## TASK OBJECTIVE:
Identify every line in the records below that contains the word "artists", and copy each of those lines.

## GIVEN DATA:
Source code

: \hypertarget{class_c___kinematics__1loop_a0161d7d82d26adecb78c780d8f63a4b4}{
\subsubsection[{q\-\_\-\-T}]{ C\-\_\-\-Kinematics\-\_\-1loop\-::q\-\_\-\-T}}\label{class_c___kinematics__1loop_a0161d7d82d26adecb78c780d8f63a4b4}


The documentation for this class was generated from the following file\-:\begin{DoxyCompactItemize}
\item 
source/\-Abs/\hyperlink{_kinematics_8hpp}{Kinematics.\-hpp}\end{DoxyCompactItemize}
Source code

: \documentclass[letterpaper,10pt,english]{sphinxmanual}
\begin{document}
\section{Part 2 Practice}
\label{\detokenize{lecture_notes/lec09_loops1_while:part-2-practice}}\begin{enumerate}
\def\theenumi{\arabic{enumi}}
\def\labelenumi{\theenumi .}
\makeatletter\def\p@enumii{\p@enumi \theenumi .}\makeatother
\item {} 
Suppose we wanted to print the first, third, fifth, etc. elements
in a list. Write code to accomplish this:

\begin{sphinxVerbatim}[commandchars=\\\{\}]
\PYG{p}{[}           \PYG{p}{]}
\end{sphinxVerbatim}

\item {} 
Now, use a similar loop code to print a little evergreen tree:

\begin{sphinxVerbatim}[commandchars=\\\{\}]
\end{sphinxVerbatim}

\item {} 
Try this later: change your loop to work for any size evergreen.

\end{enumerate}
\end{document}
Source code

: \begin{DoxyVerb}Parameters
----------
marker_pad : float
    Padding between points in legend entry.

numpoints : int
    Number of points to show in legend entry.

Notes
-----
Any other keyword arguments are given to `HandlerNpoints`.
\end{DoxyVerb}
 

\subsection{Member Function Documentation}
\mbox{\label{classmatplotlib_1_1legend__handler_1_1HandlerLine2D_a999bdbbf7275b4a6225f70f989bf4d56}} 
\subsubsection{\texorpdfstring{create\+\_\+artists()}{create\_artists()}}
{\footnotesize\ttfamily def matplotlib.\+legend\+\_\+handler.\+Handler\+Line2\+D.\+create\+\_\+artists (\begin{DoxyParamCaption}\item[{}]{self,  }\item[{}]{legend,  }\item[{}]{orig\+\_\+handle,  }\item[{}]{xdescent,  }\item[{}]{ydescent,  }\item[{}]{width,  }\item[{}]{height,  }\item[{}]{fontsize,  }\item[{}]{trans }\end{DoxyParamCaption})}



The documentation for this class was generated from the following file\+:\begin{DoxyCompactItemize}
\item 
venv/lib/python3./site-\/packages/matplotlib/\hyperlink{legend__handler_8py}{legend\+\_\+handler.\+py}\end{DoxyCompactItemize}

## RESPONSE BOX:
\subsubsection{\texorpdfstring{create\+\_\+artists()}{create\_artists()}}
{\footnotesize\ttfamily def matplotlib.\+legend\+\_\+handler.\+Handler\+Line2\+D.\+create\+\_\+artists (\begin{DoxyParamCaption}\item[{}]{self,  }\item[{}]{legend,  }\item[{}]{orig\+\_\+handle,  }\item[{}]{xdescent,  }\item[{}]{ydescent,  }\item[{}]{width,  }\item[{}]{height,  }\item[{}]{fontsize,  }\item[{}]{trans }\end{DoxyParamCaption})}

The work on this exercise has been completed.